At FBI headquarters, DeVecchio was told of the gangland slaying. "We're gonna win this thing!" he allegedly responded, slapping his hand on the desk. By "we," he apparently meant Scarpa's branch of the Colombo syndicate. (The incident, publicly reported years later as part of an internal FBI investigation into DeVecchio's handling of Scarpa, became the basis for a scene in "The Sopranos" finale.) Scarpa was finally convicted of murder and racketeering. He died of AIDS, contracted from a blood transfusion, in prison in 1994. A Justice Department inquiry that began that year failed to turn up enough evidence to prosecute or discipline DeVecchio. But then, two years ago, Linda Schiro, Scarpa's longtime girlfriend (and mother of Joey) began talking. She tied DeVecchio, who had retired from the FBI in 1996, to four murders. Schiro said she had initially kept quiet to protect herself from DeVecchio. Prosecutors said DeVecchio even called her a "stand-up broad" for keeping her mouth shut when investigators questioned her in the inquiry.
At DeVecchio's trial, which opened to much press fanfare in mid-October, defense lawyer Douglas Grover (himself a former mob prosecutor) charged that Schiro was a liar who was framing DeVecchio to line her own pockets. The defense pointed to Schiro's work with a self-styled "relationship coach" to sell a book about her 30-year romance with Scarpa. "Watch the money," Grover told the court. "Watch the books. She is talking to authors, and there are more deals."
Schiro had been talking, all right—telling different stories to different people. In a 1997 interview with Tom Robbins of The Village Voice and veteran mob reporter Jerry Capeci, Schiro said DeVecchio had not been involved in the Bari and Lampasi murders. (Schiro corroborated the prosecution's charge of DeVecchio's role in the Porco murder, but another witness said Porco had told the Scarpas himself that police questioned him.) After wrestling with his duty to a source—Schiro had been speaking under a confidentiality agreement—Robbins decided he had to come forward, and the Voice published the story of the 1997 Schiro interview during the second week of trial. Robbins provided tapes of his Q&A to the prosecutors. After listening to it, the Brooklyn D.A.'s office decided that the credibility of the prosecution's star witness was damaged beyond repair. The prosecutors decided to drop all charges. State Supreme Court Justice Gustin L. Reichbach agreed, though he noted that the FBI had made "a deal with the Devil" in employing Scarpa as a confidential source.

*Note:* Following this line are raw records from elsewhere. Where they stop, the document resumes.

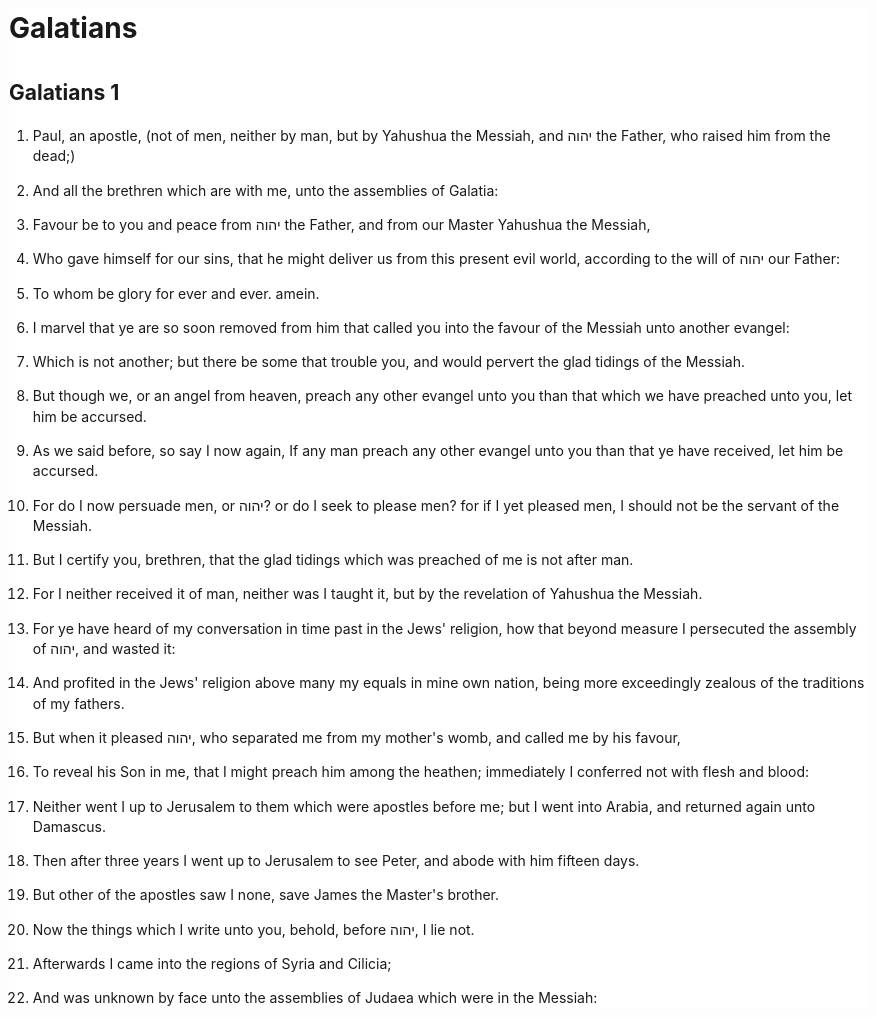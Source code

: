 # Galatians

## Galatians 1

1. Paul, an apostle, (not of men, neither by man, but by Yahushua the Messiah, and יהוה the Father, who raised him from the dead;)

2. And all the brethren which are with me, unto the assemblies of Galatia:

3. Favour be to you and peace from יהוה the Father, and from our Master Yahushua the Messiah,

4. Who gave himself for our sins, that he might deliver us from this present evil world, according to the will of יהוה our Father:

5. To whom be glory for ever and ever. amein.

6. I marvel that ye are so soon removed from him that called you into the favour of the Messiah unto another evangel:

7. Which is not another; but there be some that trouble you, and would pervert the glad tidings of the Messiah.

8. But though we, or an angel from heaven, preach any other evangel unto you than that which we have preached unto you, let him be accursed.

9. As we said before, so say I now again, If any man preach any other evangel unto you than that ye have received, let him be accursed.

10. For do I now persuade men, or יהוה? or do I seek to please men? for if I yet pleased men, I should not be the servant of the Messiah.

11. But I certify you, brethren, that the glad tidings which was preached of me is not after man.

12. For I neither received it of man, neither was I taught it, but by the revelation of Yahushua the Messiah.

13. For ye have heard of my conversation in time past in the Jews' religion, how that beyond measure I persecuted the assembly of יהוה, and wasted it:

14. And profited in the Jews' religion above many my equals in mine own nation, being more exceedingly zealous of the traditions of my fathers.

15. But when it pleased יהוה, who separated me from my mother's womb, and called me by his favour,

16. To reveal his Son in me, that I might preach him among the heathen; immediately I conferred not with flesh and blood:

17. Neither went I up to Jerusalem to them which were apostles before me; but I went into Arabia, and returned again unto Damascus.

18. Then after three years I went up to Jerusalem to see Peter, and abode with him fifteen days.

19. But other of the apostles saw I none, save James the Master's brother.

20. Now the things which I write unto you, behold, before יהוה, I lie not.

21. Afterwards I came into the regions of Syria and Cilicia;

22. And was unknown by face unto the assemblies of Judaea which were in the Messiah:
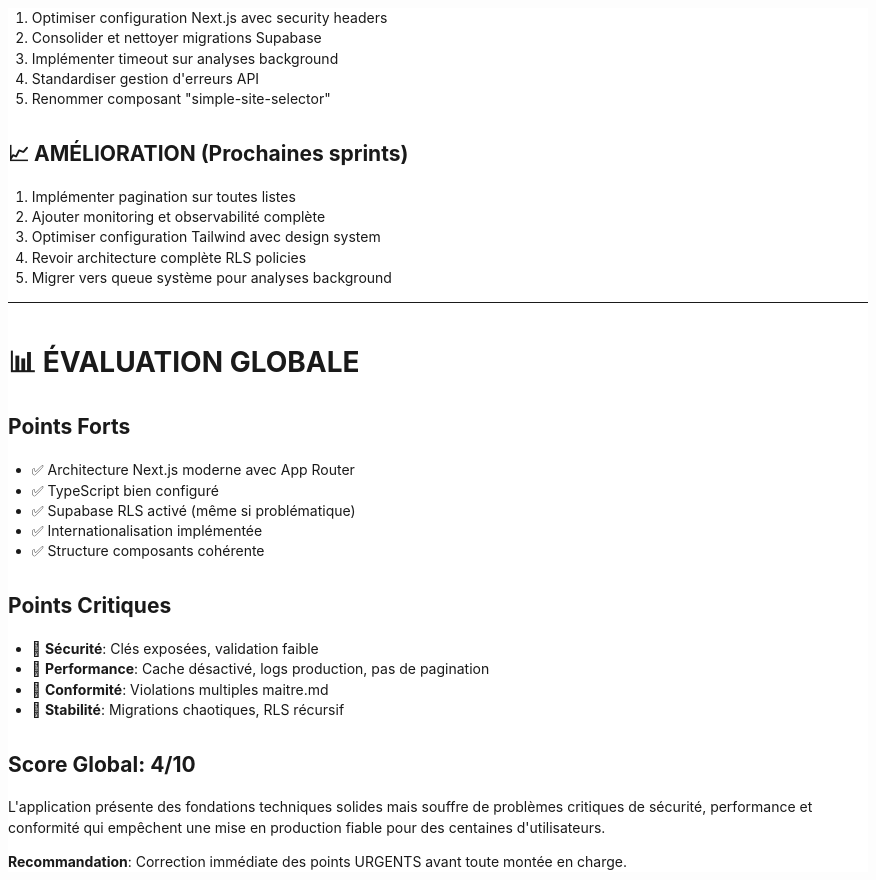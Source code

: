 1. Optimiser configuration Next.js avec security headers
2. Consolider et nettoyer migrations Supabase
3. Implémenter timeout sur analyses background
4. Standardiser gestion d'erreurs API
5. Renommer composant "simple-site-selector"

## 📈 AMÉLIORATION (Prochaines sprints)

1. Implémenter pagination sur toutes listes
2. Ajouter monitoring et observabilité complète
3. Optimiser configuration Tailwind avec design system
4. Revoir architecture complète RLS policies
5. Migrer vers queue système pour analyses background

---

# 📊 ÉVALUATION GLOBALE

## Points Forts

- ✅ Architecture Next.js moderne avec App Router
- ✅ TypeScript bien configuré
- ✅ Supabase RLS activé (même si problématique)
- ✅ Internationalisation implémentée
- ✅ Structure composants cohérente

## Points Critiques

- 🔴 **Sécurité**: Clés exposées, validation faible
- 🔴 **Performance**: Cache désactivé, logs production, pas de pagination
- 🔴 **Conformité**: Violations multiples maitre.md
- 🔴 **Stabilité**: Migrations chaotiques, RLS récursif

## Score Global: 4/10

L'application présente des fondations techniques solides mais souffre de problèmes critiques de sécurité, performance et conformité qui empêchent une mise en production fiable pour des centaines d'utilisateurs.

**Recommandation**: Correction immédiate des points URGENTS avant toute montée en charge.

Back in Florida, sitting at his kitchen table 10 days after he walked free from a Brooklyn courtroom, DeVecchio said he was "angry, you bet. Still am." His wife piped up, "We've tried to keep a good sense of humor through the whole thing." Deadpanned DeVecchio, "It's kind of a black comedy." He said he's looking forward to the small things he missed while under indictment: "I wasn't going to go to the beach and show my ankle bracelet off." "Two summers without wearing shorts or a bathing suit," his wife added. DeVecchio has big legal fees to pay off. "I have a story I'm going to need to sell," he said. Who would play him in the movie? Mark Wahlberg, he said. He is a fan of "The Departed," in which Wahlberg plays a cop who kills a colleague who gets too close to a mobster.